### HOW TO COMPLETE THIS TASK
What lines of the data below include the word "quest"? Report them by copying each.

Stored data
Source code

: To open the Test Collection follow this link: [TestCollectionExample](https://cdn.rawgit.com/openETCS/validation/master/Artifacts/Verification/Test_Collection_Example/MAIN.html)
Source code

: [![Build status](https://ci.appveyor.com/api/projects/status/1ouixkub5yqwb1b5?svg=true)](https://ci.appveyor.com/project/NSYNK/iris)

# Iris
* * *
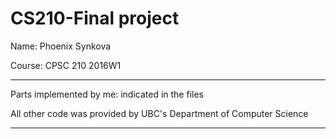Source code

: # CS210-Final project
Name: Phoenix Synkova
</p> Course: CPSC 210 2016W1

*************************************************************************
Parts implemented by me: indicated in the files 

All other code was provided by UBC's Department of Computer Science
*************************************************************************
==
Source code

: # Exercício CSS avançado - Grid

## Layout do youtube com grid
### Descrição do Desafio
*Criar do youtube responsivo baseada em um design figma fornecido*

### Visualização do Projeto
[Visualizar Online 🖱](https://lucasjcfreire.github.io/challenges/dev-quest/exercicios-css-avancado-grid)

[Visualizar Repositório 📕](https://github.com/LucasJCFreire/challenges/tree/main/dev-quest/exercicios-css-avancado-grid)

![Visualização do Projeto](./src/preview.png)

### EXPECTED ANSWER
[Visualizar Online 🖱](https://lucasjcfreire.github.io/challenges/dev-quest/exercicios-css-avancado-grid)
[Visualizar Repositório 📕](https://github.com/LucasJCFreire/challenges/tree/main/dev-quest/exercicios-css-avancado-grid)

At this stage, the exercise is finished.